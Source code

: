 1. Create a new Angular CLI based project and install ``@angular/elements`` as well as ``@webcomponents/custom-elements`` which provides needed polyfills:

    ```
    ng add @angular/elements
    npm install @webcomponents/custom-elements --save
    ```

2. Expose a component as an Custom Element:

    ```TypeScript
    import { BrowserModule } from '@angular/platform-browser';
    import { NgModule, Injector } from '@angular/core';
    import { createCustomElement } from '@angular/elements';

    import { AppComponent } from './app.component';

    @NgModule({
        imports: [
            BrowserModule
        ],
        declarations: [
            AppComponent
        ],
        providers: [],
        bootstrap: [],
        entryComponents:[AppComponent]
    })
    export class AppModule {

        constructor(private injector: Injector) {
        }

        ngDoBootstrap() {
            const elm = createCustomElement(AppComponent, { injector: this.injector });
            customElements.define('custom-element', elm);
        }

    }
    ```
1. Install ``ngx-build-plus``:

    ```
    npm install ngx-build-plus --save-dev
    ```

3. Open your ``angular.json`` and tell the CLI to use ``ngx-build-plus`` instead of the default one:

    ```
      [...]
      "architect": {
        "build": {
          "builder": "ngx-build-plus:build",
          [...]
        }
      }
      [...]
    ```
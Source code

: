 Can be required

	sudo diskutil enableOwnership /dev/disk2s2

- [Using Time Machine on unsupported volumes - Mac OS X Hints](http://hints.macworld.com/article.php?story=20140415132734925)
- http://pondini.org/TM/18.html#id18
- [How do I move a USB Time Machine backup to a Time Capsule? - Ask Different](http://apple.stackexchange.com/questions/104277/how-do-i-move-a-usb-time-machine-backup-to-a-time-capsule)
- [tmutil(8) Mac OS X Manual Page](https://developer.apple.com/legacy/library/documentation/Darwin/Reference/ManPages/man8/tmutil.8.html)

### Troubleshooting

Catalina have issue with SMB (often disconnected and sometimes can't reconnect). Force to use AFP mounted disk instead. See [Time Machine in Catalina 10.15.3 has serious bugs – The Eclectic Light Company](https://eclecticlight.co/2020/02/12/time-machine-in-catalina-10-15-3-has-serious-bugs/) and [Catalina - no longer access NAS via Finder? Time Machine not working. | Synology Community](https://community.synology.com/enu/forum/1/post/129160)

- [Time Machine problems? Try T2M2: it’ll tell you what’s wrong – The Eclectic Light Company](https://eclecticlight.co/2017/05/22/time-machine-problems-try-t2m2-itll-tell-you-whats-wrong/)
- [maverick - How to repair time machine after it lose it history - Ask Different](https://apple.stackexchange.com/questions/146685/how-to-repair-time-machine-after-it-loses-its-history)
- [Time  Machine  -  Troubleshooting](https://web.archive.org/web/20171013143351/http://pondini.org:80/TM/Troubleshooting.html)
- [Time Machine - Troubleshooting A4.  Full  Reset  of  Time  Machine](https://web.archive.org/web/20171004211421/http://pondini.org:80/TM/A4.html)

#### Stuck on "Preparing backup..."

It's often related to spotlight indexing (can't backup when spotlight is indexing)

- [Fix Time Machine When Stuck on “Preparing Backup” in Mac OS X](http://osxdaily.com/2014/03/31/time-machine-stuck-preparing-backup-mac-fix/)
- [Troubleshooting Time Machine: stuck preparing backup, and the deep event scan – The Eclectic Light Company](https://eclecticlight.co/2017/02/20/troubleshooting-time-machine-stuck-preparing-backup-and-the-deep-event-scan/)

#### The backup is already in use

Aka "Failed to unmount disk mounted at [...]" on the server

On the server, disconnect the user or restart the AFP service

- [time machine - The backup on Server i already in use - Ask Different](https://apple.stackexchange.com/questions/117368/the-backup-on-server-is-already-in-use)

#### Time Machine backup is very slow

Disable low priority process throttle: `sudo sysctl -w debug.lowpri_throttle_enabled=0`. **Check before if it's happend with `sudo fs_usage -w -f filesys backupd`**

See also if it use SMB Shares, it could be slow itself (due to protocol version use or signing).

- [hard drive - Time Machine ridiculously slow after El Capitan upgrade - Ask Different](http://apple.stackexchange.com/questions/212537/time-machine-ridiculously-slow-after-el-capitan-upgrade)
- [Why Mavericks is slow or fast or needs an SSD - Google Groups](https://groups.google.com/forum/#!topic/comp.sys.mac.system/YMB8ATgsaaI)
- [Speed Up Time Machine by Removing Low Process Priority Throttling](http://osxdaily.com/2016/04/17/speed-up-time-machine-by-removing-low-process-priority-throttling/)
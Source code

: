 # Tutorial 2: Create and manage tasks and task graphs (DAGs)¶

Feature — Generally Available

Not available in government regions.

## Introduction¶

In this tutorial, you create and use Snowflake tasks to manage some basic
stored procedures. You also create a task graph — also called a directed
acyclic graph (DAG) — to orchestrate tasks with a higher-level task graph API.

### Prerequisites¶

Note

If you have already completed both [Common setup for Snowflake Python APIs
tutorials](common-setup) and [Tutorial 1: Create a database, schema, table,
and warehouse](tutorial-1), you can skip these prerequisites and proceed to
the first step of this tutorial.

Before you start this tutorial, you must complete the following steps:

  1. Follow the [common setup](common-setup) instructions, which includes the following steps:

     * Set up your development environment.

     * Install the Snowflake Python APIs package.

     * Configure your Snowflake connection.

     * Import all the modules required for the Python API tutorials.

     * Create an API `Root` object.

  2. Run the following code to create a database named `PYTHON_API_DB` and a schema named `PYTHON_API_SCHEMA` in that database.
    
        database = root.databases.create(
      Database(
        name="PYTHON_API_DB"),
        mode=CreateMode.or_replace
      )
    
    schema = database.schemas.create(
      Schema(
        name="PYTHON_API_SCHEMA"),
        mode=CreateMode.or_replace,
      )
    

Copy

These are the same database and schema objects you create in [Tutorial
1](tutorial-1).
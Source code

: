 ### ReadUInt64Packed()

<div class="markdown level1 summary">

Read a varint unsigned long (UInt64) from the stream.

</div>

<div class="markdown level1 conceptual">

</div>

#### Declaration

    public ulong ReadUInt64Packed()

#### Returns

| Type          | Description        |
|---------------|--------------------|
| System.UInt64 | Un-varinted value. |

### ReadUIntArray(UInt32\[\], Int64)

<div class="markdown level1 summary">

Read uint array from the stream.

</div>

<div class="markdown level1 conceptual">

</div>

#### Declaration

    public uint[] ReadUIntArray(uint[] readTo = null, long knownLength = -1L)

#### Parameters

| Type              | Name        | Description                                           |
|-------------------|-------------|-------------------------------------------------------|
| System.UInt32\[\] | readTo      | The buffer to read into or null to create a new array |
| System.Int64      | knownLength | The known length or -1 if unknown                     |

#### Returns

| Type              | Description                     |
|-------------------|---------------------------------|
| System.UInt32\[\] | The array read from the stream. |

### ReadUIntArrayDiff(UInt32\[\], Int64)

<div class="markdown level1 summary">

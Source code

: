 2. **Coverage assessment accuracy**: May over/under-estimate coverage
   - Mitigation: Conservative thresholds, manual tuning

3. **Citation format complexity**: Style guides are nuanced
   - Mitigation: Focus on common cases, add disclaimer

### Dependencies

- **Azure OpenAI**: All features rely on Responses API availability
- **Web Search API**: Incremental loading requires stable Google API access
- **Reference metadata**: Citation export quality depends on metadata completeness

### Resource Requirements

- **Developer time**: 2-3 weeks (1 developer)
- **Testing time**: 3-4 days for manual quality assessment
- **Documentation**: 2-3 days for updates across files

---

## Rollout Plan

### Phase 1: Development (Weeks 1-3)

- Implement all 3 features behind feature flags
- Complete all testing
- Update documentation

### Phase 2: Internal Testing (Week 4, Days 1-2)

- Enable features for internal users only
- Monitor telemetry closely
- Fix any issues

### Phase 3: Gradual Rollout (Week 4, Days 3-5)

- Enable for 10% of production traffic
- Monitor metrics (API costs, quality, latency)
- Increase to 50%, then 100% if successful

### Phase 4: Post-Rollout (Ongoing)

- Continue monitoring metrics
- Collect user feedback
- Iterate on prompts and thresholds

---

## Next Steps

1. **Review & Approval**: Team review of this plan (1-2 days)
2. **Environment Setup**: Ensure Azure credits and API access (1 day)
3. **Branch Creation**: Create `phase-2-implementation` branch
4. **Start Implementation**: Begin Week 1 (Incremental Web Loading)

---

:::::

**Your objective**
Return, please, every line from the one that contains "3. **Citation format" through the final line of the listing, exactly, and no others.

**Task solution**
3. **Citation format complexity**: Style guides are nuanced
   - Mitigation: Focus on common cases, add disclaimer

### Dependencies

- **Azure OpenAI**: All features rely on Responses API availability
- **Web Search API**: Incremental loading requires stable Google API access
- **Reference metadata**: Citation export quality depends on metadata completeness

### Resource Requirements

- **Developer time**: 2-3 weeks (1 developer)
- **Testing time**: 3-4 days for manual quality assessment
- **Documentation**: 2-3 days for updates across files

---

## Rollout Plan

### Phase 1: Development (Weeks 1-3)

- Implement all 3 features behind feature flags
- Complete all testing
- Update documentation

### Phase 2: Internal Testing (Week 4, Days 1-2)

- Enable features for internal users only
- Monitor telemetry closely
- Fix any issues

### Phase 3: Gradual Rollout (Week 4, Days 3-5)

- Enable for 10% of production traffic
- Monitor metrics (API costs, quality, latency)
- Increase to 50%, then 100% if successful

### Phase 4: Post-Rollout (Ongoing)

- Continue monitoring metrics
- Collect user feedback
- Iterate on prompts and thresholds

---

## Next Steps

1. **Review & Approval**: Team review of this plan (1-2 days)
2. **Environment Setup**: Ensure Azure credits and API access (1 day)
3. **Branch Creation**: Create `phase-2-implementation` branch
4. **Start Implementation**: Begin Week 1 (Incremental Web Loading)

---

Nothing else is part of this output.